Eleanor, tell me about the spark that turned you from someone who is disabled to someone who is a disability activist.

Even though I had a job at the time that was disability-related, my head didn’t turn around to think about disability as an actual oppression as opposed to something that made my life very difficult. At that time the national group [ADAPT] was working on the issue of public transportation because you could not get on the bus if you were in a wheelchair. So the movement chose the issue of getting a lift on every new bus. So I got involved in that movement.

I went to my first disability rights protest in San Francisco. While trying to work legislatively, we also worked at the civil disobedience level like all the great movements work—the gay rights movement, the black rights movement. I was just blown away at the power and the wonder of it.

When I came back to Atlanta, I had my own personal brainstorm which was to have a zero-step entrance on every new house. You can’t go back and fix every old house but you could start building every new house with access, which was a completely revolutionary idea.

The only thing in peoples’ minds was if somebody gets disabled, then you try to scrape up the money to widen their bathroom door and put a ramp on. It really created a system where a lot of [disabled] people couldn’t visit their friends or their close relatives, or couldn’t find a house to live in themselves. I founded Concrete Change in 1986 and that piece I took up to do became our mantra and our work. And that’s what I took on for the next 30 years.

What’s Atlanta’s record been as far as access for the disabled?

Certainly Atlanta has to follow the Americans with Disabilities Act. Whenever a new curb is laid, there’s a new curb cut. A wonderful thing on housing is that because of a lot of work on the part of the disability rights movement, the Fair Housing Act forces every new unit in a new apartment building to have basic access—wide doors and a few other features.

In terms of Atlanta itself being ahead of the curve on housing, in 1989 we were able to get Habitat For Humanity Atlanta to start building every new house with access. Habitat Atlanta was the first Habitat affiliate in the world to build houses deliberately with access for people who had no disability. It was a thrill to drive down Woodruff Avenue and see those first Habitat houses [with access].

Out of that, we were able to make a city law requiring zero step entrances and wide doors in new houses. And the wonderful then-City Councilwoman by the name of Myrtle Davis, who had a daughter who was a quadriplegic, she carried our bill for us. And it covered a lot of houses. Many hundreds of houses went up under that law.

For years it was enforced and then under [Mayor] Bill Campbell, we realized it was not going on anymore. That part fell apart, but what was cool was that it became kind of known throughout the country and others worked on it in other cities.
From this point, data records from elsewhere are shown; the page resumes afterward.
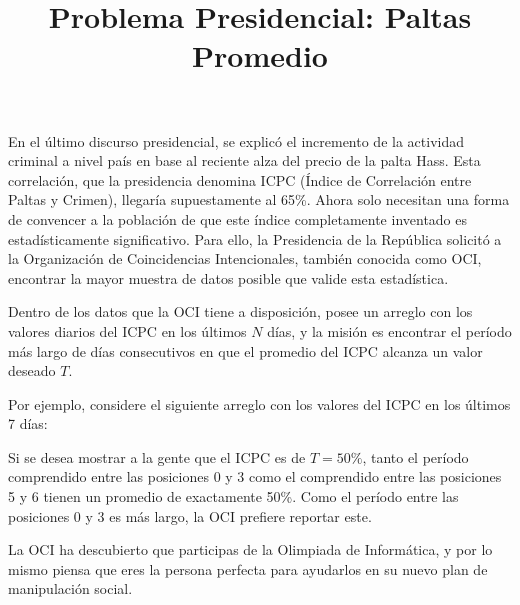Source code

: \documentclass{oci}
\title{Problema Presidencial: Paltas Promedio}
\begin{document}
\begin{problemDescription}
En el último discurso presidencial, se explicó el incremento de la actividad
criminal a nivel país en base al reciente alza del precio de la palta Hass.
Esta correlación, que la presidencia denomina ICPC (Índice de Correlación entre
Paltas y Crimen), llegaría supuestamente al 65\%.
Ahora solo necesitan una forma de convencer a la población de que este índice 
completamente inventado es estadísticamente significativo.
Para ello, la Presidencia de la República solicitó a la Organización de
Coincidencias Intencionales, también conocida como OCI, encontrar la mayor
muestra de datos posible que valide esta estadística.

Dentro de los datos que la OCI tiene a disposición, posee un arreglo con los
valores diarios del ICPC en los últimos $N$ días, y la misión es encontrar el
período más largo de días consecutivos en que el promedio del ICPC alcanza un
valor deseado $T$.

Por ejemplo, considere el siguiente arreglo con los valores del ICPC en los
últimos 7 días:
\begin{center}
\end{center}

Si se desea mostrar a la gente que el ICPC es de $T=50\%$, tanto el período
comprendido entre las posiciones 0 y 3 como el comprendido entre las posiciones
5 y 6 tienen un promedio de exactamente 50\%.
Como el período entre las posiciones 0 y 3 es más largo, la OCI prefiere
reportar este.

La OCI ha descubierto que participas de la Olimpiada de Informática, y por lo mismo
piensa que eres la persona perfecta para ayudarlos en su nuevo plan de
manipulación social.
\end{problemDescription}
\end{document}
So that Atlanta model, which was passed in 1992, was basically the first law in the country that covered some privately-owned houses and required them to have access.

What’s the next big disability rights challenge to tackle?

The next challenge not just for the organization but for everybody out there is to realize that a new house should be built with basic access, which is one entrance with no steps and wide enough bathroom doors—32 inches minimum. It’s not a question of whether it’s cheap and beautiful—that has been demonstrated through the tens of thousands of houses that have gone up.

Everybody needs to realize that the way houses are going up is discriminatory and it can be different. Every argument against it is false. There’s all types of arguments from people, but you can’t argue with the tens of thousands of houses that have gone up. The disability rights movement is an amazing movement and it’s one that a lot of people don’t even realize is a movement.